Her nine-year-old daughter, Katrina Hung, cannot focus on her study whenever physical classes are suspended during the pandemic.
“Katrina always ignores what I say. She keeps procrastinating and always forgets to do her homework, especially when having online classes, as she thinks uploading her homework is annoying,” Leung says.
By hiring private tutors, Leung says she feels relieved and she can spend more time on her two younger daughters instead of only struggling with her elder daughter’s schoolwork.
Professor Ma Lai-Chong of the Department of Social Work at the Chinese University of Hong Kong points out that tension grows in families during the pandemic.
“Private tutors can play an important role in easing family tension by arranging some activities for children so they can have something to work on. Private tutoring is not solely for education but to give the parents a break as they can do other stuff when the kids are having tutoring,” Ma says.
Ma thinks if parents are not “smart enough” to handle tension with their children, they might take it on their children, especially for families with less social resources as they have no one to help them.
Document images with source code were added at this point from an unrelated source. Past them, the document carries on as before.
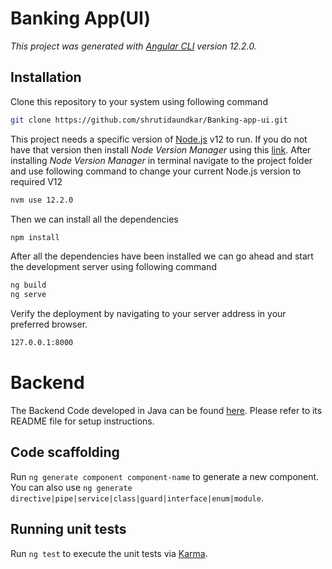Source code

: # Banking App(UI)

_This project was generated with [Angular CLI](https://github.com/angular/angular-cli) version 12.2.0._

## Installation

Clone this repository to your system using following command

```sh
git clone https://github.com/shrutidaundkar/Banking-app-ui.git
```

This project needs a specific version of [Node.js](https://nodejs.org/) v12 to run.
If you do not have that version then install _Node Version Manager_ using this [link](https://github.com/coreybutler/nvm-windows/releases/download/1.1.12/nvm-setup.exe).
After installing _Node Version Manager_ in terminal navigate to the project folder and use following command to change your current Node.js version to required V12

```sh
nvm use 12.2.0
```

Then we can install all the dependencies

```sh
npm install
```

After all the dependencies have been installed we can go ahead and start the development server using following command

```sh
ng build
ng serve
```

Verify the deployment by navigating to your server address in your preferred browser.

```sh
127.0.0.1:8000
```

# Backend

The Backend Code developed in Java can be found [here](https://github.com/shrutidaundkar/bank-java). Please refer to its README file for setup instructions.

## Code scaffolding

Run `ng generate component component-name` to generate a new component. You can also use `ng generate directive|pipe|service|class|guard|interface|enum|module`.

## Running unit tests

Run `ng test` to execute the unit tests via [Karma](https://karma-runner.github.io).
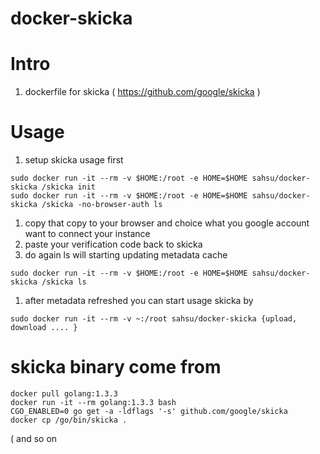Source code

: # docker-skicka

# Intro
 1. dockerfile for skicka ( https://github.com/google/skicka )

# Usage
 1. setup skicka usage first

 ```
 sudo docker run -it --rm -v $HOME:/root -e HOME=$HOME sahsu/docker-skicka /skicka init
 sudo docker run -it --rm -v $HOME:/root -e HOME=$HOME sahsu/docker-skicka /skicka -no-browser-auth ls
 ```
 1. copy that copy to your browser and choice what you google account want to connect your instance
 1. paste your verification code back to skicka
 1. do again ls will starting updating metadata cache

 ```
 sudo docker run -it --rm -v $HOME:/root -e HOME=$HOME sahsu/docker-skicka /skicka ls
 ```

 1. after metadata refreshed you can start usage skicka by

 ```
 sudo docker run -it --rm -v ~:/root sahsu/docker-skicka {upload, download .... }
 ```

# skicka binary come from
 ```
 docker pull golang:1.3.3
 docker run -it --rm golang:1.3.3 bash
 CGO_ENABLED=0 go get -a -ldflags '-s' github.com/google/skicka
 docker cp /go/bin/skicka .
 ```
 ( and so on

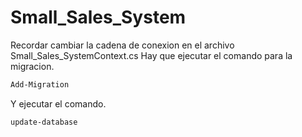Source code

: # Small_Sales_System

Recordar cambiar la cadena de conexion en el archivo Small_Sales_SystemContext.cs
Hay que ejecutar el comando para la migracion.
```bash
Add-Migration
```
Y ejecutar el comando.
```bash
update-database
```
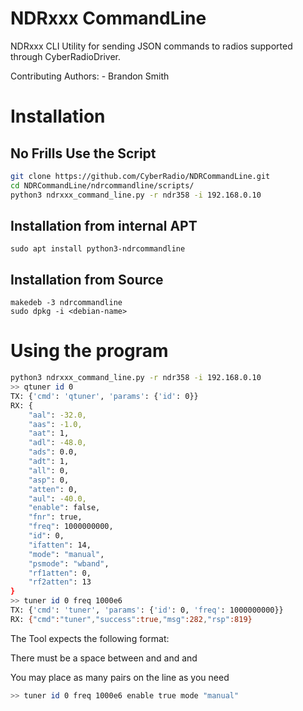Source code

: # NDRxxx CommandLine

NDRxxx CLI Utility for sending JSON commands to radios supported through CyberRadioDriver. 

Contributing Authors:
    - Brandon Smith

# Installation

## No Frills Use the Script
```sh
git clone https://github.com/CyberRadio/NDRCommandLine.git
cd NDRCommandLine/ndrcommandline/scripts/
python3 ndrxxx_command_line.py -r ndr358 -i 192.168.0.10
```
## Installation from internal APT
```
sudo apt install python3-ndrcommandline 
```

## Installation from Source
```
makedeb -3 ndrcommandline
sudo dpkg -i <debian-name>
```

# Using the program
```sh
python3 ndrxxx_command_line.py -r ndr358 -i 192.168.0.10
>> qtuner id 0
TX: {'cmd': 'qtuner', 'params': {'id': 0}}
RX: {
    "aal": -32.0,
    "aas": -1.0,
    "aat": 1,
    "adl": -48.0,
    "ads": 0.0,
    "adt": 1,
    "all": 0,
    "asp": 0,
    "atten": 0,
    "aul": -40.0,
    "enable": false,
    "fnr": true,
    "freq": 1000000000,
    "id": 0,
    "ifatten": 14,
    "mode": "manual",
    "psmode": "wband",
    "rf1atten": 0,
    "rf2atten": 13
}
>> tuner id 0 freq 1000e6
TX: {'cmd': 'tuner', 'params': {'id': 0, 'freq': 1000000000}}
RX: {"cmd":"tuner","success":true,"msg":282,"rsp":819}
```
The Tool expects the following format:

>> <cmd> <param> <value>

There must be a space between <cmd> and <param> and <param> and <value>

You may place as many <param> <value> pairs on the line as you need

```sh
>> tuner id 0 freq 1000e6 enable true mode "manual"
```


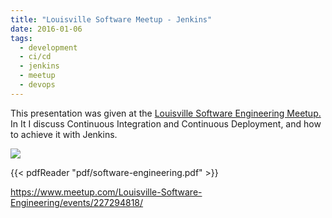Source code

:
 ```yaml
---
title: "Louisville Software Meetup - Jenkins"
date: 2016-01-06
tags:
  - development
  - ci/cd
  - jenkins
  - meetup
  - devops
---
```


This presentation was given at the [Louisville Software Engineering Meetup.](https://www.meetup.com/Louisville-Software-Engineering/) In It I discuss Continuous Integration and 
Continuous Deployment, and how to achieve it with Jenkins.

![](img/jenkins.png)

{{< pdfReader "pdf/software-engineering.pdf" >}}

https://www.meetup.com/Louisville-Software-Engineering/events/227294818/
The number of child abuse cases rose to 1,232 in 2021, which is a 60 per cent increase from 2020. In more than half of the cases, the parents were found to be the abusers, according to the Hong Kong Police Force.
Ma points out it is even more difficult for parents working from home to handle their children during the pandemic.
“As the boundary between their work life and family life becomes vague, it is hard for most parents in Hong Kong to find a separate room to work alone as living space is so limited,” Ma says.
“Children seek for more attention from their stay at home most of the time during the pandemic. They might disturb their parents while they are working,” she adds.